Locate every line below that contains the word "account" and copy it.

(Records provided)

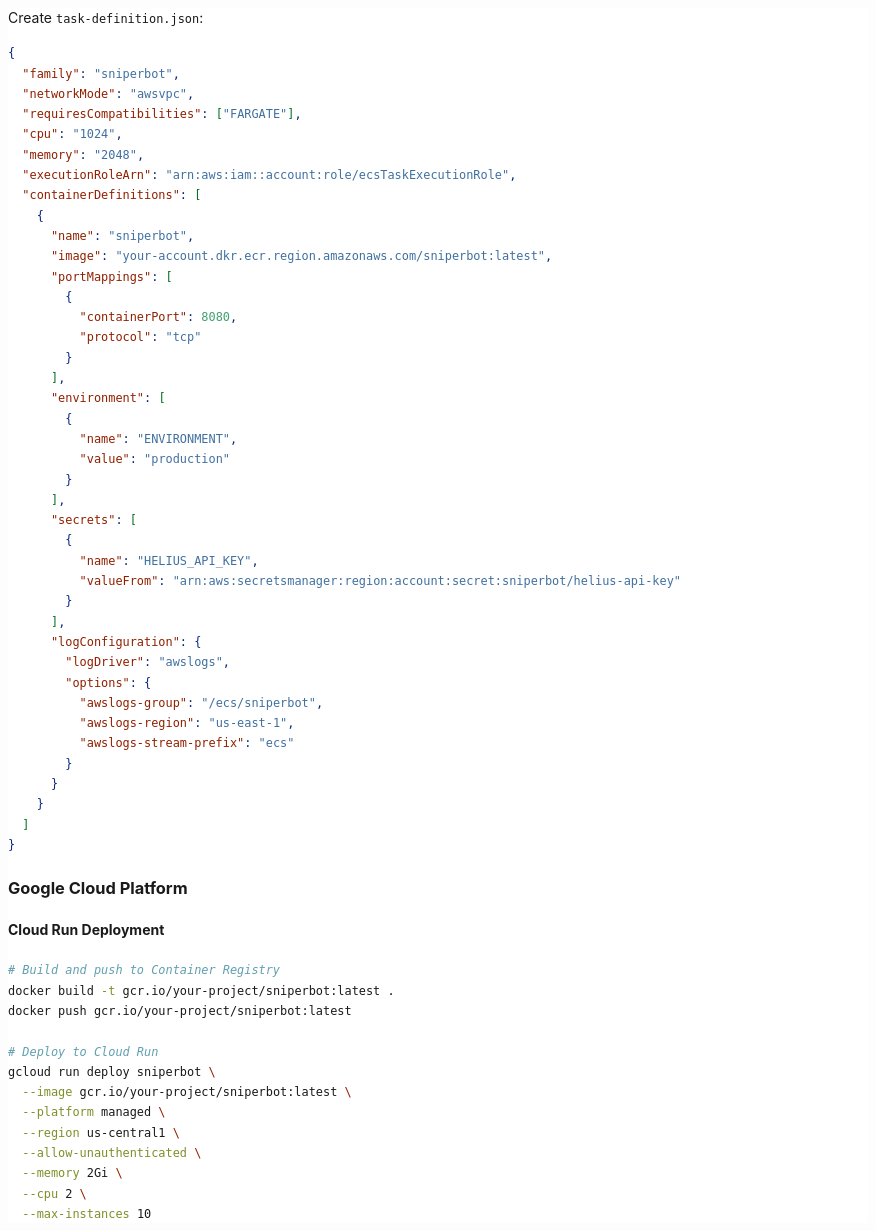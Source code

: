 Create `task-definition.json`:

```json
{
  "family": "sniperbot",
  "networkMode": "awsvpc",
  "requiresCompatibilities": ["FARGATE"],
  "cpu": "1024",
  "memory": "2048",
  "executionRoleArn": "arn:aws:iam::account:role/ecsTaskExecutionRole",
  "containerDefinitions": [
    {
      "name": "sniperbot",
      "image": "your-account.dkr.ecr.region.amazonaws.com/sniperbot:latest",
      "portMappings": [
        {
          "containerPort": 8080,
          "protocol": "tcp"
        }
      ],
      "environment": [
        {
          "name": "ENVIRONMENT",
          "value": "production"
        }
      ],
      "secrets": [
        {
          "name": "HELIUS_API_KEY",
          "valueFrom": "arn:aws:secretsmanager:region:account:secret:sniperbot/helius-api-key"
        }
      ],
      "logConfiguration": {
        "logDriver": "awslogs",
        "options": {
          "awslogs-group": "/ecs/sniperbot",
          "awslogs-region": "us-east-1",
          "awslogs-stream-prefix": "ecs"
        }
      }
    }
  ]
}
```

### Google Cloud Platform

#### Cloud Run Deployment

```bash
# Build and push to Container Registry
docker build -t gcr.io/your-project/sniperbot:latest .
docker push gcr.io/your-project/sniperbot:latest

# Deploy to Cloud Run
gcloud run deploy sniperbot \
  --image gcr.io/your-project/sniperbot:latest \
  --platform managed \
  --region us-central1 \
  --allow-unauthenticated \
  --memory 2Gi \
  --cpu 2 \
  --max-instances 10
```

(End Records provided)

**Result of this task:**
  "executionRoleArn": "arn:aws:iam::account:role/ecsTaskExecutionRole",
      "image": "your-account.dkr.ecr.region.amazonaws.com/sniperbot:latest",
          "valueFrom": "arn:aws:secretsmanager:region:account:secret:sniperbot/helius-api-key"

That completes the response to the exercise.